“Cactus. Meditazioni, satire, scherzi”, di Alfonso Berardinelli

Si potrebbe scrivere a braccio di Cactus, il libro di Alfonso Berardinelli da poco riedito, ampliato, da Castelvecchi (Cactus – meditazioni, satire e scherzi, pp. 154), una miscellanea di articoli di critica a sua firma comparsi su alcune testate, fra loro eterogenee. A braccio, però, si finirebbe per fare un lavoro da intellettuale-ruspa, imitando con trasporto le gocce più sulfuree della sua prosa, e trascurandone bensì la finezza e le sfumature. Accostarlo a Montaigne e a Molière, alle stroncature di Prezzolini, alla satira di Flaiano e Longanesi, all’epigramma di Kraus e al dictionnaire di Flaubert, beh non c’è che dire, ci farebbe subito riconoscere: banali tritacarne.
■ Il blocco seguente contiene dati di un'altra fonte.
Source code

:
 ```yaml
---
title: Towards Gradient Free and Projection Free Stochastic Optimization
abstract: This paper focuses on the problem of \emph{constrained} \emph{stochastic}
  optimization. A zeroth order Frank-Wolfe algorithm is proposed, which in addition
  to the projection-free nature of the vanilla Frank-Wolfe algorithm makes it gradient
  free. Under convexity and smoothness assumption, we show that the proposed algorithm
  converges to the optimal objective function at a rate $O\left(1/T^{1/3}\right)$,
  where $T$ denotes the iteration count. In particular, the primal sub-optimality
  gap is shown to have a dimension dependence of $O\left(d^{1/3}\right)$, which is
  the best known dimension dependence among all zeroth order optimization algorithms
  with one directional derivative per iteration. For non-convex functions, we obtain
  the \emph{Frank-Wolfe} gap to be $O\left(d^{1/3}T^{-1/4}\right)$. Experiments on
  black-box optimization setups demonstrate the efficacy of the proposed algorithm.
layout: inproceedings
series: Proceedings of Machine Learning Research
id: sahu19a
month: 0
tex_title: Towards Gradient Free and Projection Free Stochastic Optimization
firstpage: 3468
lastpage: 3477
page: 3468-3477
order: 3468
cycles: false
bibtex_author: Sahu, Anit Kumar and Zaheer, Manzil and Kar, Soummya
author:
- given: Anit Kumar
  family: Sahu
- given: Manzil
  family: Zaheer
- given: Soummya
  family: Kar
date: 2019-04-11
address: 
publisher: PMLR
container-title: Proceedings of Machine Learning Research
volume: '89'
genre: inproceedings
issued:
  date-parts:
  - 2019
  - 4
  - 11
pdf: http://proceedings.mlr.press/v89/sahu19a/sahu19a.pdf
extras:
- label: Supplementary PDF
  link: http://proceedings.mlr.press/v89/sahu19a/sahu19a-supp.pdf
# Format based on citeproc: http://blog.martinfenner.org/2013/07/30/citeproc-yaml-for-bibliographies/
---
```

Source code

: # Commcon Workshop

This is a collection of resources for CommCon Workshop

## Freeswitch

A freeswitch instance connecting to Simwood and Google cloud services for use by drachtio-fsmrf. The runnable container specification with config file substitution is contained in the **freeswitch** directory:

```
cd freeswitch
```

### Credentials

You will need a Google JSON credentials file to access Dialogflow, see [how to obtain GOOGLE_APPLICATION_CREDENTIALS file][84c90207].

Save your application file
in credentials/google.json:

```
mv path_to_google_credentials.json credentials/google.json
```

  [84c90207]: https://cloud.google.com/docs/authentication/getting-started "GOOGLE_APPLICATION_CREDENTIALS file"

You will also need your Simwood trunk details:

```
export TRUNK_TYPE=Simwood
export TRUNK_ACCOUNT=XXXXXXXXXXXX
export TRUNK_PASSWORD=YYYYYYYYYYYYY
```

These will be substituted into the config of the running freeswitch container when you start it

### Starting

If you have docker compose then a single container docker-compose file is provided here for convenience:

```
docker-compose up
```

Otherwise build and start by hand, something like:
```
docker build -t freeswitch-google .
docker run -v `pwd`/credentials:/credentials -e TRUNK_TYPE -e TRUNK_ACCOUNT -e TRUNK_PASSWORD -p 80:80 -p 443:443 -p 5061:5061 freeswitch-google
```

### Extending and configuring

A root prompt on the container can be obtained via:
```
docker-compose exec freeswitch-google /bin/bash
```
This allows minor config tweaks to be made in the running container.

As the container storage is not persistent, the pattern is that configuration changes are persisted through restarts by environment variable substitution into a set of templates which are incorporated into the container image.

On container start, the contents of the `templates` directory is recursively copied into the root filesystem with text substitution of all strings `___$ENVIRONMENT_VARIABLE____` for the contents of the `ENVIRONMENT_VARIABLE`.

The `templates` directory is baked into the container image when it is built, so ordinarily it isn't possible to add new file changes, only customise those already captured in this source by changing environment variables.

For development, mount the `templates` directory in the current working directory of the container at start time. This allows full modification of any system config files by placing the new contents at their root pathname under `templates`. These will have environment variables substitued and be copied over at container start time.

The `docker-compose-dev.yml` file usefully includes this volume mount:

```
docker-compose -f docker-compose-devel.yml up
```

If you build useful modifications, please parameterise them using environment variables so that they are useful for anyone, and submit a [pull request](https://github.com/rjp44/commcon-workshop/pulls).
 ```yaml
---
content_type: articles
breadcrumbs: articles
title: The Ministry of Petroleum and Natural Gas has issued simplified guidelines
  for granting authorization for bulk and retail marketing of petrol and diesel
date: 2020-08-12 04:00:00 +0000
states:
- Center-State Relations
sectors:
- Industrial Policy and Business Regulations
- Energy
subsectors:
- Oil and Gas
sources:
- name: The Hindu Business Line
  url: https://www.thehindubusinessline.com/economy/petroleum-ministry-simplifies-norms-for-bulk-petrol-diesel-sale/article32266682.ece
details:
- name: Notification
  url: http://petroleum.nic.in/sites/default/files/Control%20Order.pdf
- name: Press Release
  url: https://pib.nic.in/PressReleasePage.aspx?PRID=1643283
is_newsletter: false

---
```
Fare l’intellettuale apriscatole non avrebbe senso: il libro funziona anche da ottimo apriscatole. E il frullatore si incepperebbe subito nel tentativo di rendere fluide e dolci le contraddizioni che fa emergere. Perciò, passati in rassegna i quattro prototipi d’intellettuale coniati da Berardinelli (ruspatritacarne,apriscatole e frullatore), lasciamogli dire sul primo capitolo, macché, sulla prima frase del Pendolo di Foucault di Umberto Eco:

«Fu allora che vidi il pendolo». Mi ero sbagliato a sottovalutare quell’inizio. In verità non si può leggere una frase simile senza sfregarsi le mani, in veste di lettori. Ah, come mi sento interamente lector in fabula. Quel «fu»! Quell’«allora»! Quel «vidi»! Quel «pendolo»! Tutto è così… così remoto, così naturale, così visivo, così scientifico, così fallico.

Fu. Allora. Che. Vidi. Il. Pendolo. Il mistero e la forza evocativa del passato remoto («fu»). La perentoria determinazione dell’avverbio di tempo («allora»). La vivida presenza della rivelazione diretta in prima persona («vidi»). E infine la cosa che dà il nome al libro, quell’ineffabile oggetto sferico in oscillazione, lucente e implacabile come una legge assoluta installata nel cuore di ciò che è transitorio e relativo: il mondo terrestre. Mondo terrestre percepito nella sua collocazione celeste.

Con un’ironia strepitosa, ecco l’immagine del professor Eco che, scrivendo un romanzo, ne glossa ogni frase col suo sapere enciclopedico, quasi a voler ridurre proprio lei, la storia (“s” minuscola), a un’occasionale nota a piè di pagina, inserendo cultura di massa e teologia medievale, modernismo e romanzo giallo, cabala e geografia fisica: tutto quello che sa, che ci sta, che riesce a dire, senza mai buttare via niente.

Segue il ritratto di Pietro Citati e la galleria dei suoi scrittori, fantasmi, forme evanescenti, ectoplasmi, forse simulacri di Citati stesso. E anche qui torna Eco, ma solo per ricordare che «Non si tratta di due contrapposte visioni del mondo (il mondo non esiste, né per l’uno né per l’altro: tutto è segno o tutto è sogno), ma due tipi di salsa, la piccante e la dolce, entrambe da tenere in casa». Citati, sfacciato ma efficace, riscrivere e racconta la letteratura; soltanto, lo fa a modo suo: smussandola e frullandola – si perdoni il riferimento intertestuale –, pronta per essere digerita dai lettori di un grande quotidiano; nel giro di cinque o sei minuti; ecco a cosa si riduce, senza nessuna offesa, la critica culturale.

E poi, ancora: irrinunciabili foto segnaletiche di autori alla moda: Severino, Vattimo, Cacciari e Asor Rosa; altri bestiari di scrittori; una personale idea di scuola; riflessioni su alcuni aspetti della vita, come la fretta, la bruttezza, gli animali e il generico e astratto conversare su Dio. Cactus: per i giudizi spinosi, certo; ma forse anche per far scoppiare i palloni gonfiati; senza mai cedere alla boria, alla consapevolezza che si può fare molto di buono, in questo senso, ma che è sempre troppo poco: come Berardinelli  lascia intuire parlando del critico Giulio Ferroni che, dopo aver enumerato nel suo La Scena intellettuale 66 maschere di letterati, gli fa constatare che: «Più ne uccide con le sue definizioni e più ne rinascono, secondo la logica del trasformismo, del pentimento e del riciclaggio. Alla fine il critico è esausto, l’Idra non è stata decapitata».